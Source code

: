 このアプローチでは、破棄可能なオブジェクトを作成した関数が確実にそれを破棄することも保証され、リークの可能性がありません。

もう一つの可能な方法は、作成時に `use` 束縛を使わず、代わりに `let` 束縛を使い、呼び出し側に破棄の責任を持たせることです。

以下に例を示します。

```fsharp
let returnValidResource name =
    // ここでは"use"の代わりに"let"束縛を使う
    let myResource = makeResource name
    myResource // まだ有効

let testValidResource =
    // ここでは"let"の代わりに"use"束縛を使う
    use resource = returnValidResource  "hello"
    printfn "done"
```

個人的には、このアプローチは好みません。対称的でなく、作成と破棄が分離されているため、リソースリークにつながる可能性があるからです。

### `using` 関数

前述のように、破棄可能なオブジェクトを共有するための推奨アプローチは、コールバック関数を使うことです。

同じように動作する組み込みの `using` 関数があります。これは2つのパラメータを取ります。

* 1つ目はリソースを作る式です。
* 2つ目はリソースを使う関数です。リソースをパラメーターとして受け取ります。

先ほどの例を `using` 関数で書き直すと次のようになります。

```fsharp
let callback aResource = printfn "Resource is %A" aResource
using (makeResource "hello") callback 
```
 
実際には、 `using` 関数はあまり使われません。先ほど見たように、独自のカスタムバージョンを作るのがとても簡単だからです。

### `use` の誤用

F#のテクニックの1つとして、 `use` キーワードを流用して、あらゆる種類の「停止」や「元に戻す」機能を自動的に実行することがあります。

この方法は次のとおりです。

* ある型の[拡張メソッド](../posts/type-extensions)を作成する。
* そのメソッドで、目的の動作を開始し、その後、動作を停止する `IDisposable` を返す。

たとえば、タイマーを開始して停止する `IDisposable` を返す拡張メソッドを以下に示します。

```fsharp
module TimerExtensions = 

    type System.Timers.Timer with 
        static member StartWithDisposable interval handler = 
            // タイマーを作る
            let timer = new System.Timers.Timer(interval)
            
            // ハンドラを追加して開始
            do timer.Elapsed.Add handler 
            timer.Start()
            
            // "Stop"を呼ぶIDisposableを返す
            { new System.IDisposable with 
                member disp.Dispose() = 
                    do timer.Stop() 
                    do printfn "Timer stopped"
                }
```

------------------------------------------------------------------------

| What you have to do |
Extract every line above exactly as it stands.

| Response to the task |
Source code

: このアプローチでは、破棄可能なオブジェクトを作成した関数が確実にそれを破棄することも保証され、リークの可能性がありません。

もう一つの可能な方法は、作成時に `use` 束縛を使わず、代わりに `let` 束縛を使い、呼び出し側に破棄の責任を持たせることです。

以下に例を示します。

```fsharp
let returnValidResource name =
    // ここでは"use"の代わりに"let"束縛を使う
    let myResource = makeResource name
    myResource // まだ有効

let testValidResource =
    // ここでは"let"の代わりに"use"束縛を使う
    use resource = returnValidResource  "hello"
    printfn "done"
```

個人的には、このアプローチは好みません。対称的でなく、作成と破棄が分離されているため、リソースリークにつながる可能性があるからです。

### `using` 関数

前述のように、破棄可能なオブジェクトを共有するための推奨アプローチは、コールバック関数を使うことです。

同じように動作する組み込みの `using` 関数があります。これは2つのパラメータを取ります。

* 1つ目はリソースを作る式です。
* 2つ目はリソースを使う関数です。リソースをパラメーターとして受け取ります。

先ほどの例を `using` 関数で書き直すと次のようになります。

```fsharp
let callback aResource = printfn "Resource is %A" aResource
using (makeResource "hello") callback 
```
 
実際には、 `using` 関数はあまり使われません。先ほど見たように、独自のカスタムバージョンを作るのがとても簡単だからです。

### `use` の誤用

F#のテクニックの1つとして、 `use` キーワードを流用して、あらゆる種類の「停止」や「元に戻す」機能を自動的に実行することがあります。

この方法は次のとおりです。

* ある型の[拡張メソッド](../posts/type-extensions)を作成する。
* そのメソッドで、目的の動作を開始し、その後、動作を停止する `IDisposable` を返す。

たとえば、タイマーを開始して停止する `IDisposable` を返す拡張メソッドを以下に示します。

```fsharp
module TimerExtensions = 

    type System.Timers.Timer with 
        static member StartWithDisposable interval handler = 
            // タイマーを作る
            let timer = new System.Timers.Timer(interval)
            
            // ハンドラを追加して開始
            do timer.Elapsed.Add handler 
            timer.Start()
            
            // "Stop"を呼ぶIDisposableを返す
            { new System.IDisposable with 
                member disp.Dispose() = 
                    do timer.Stop() 
                    do printfn "Timer stopped"
                }
```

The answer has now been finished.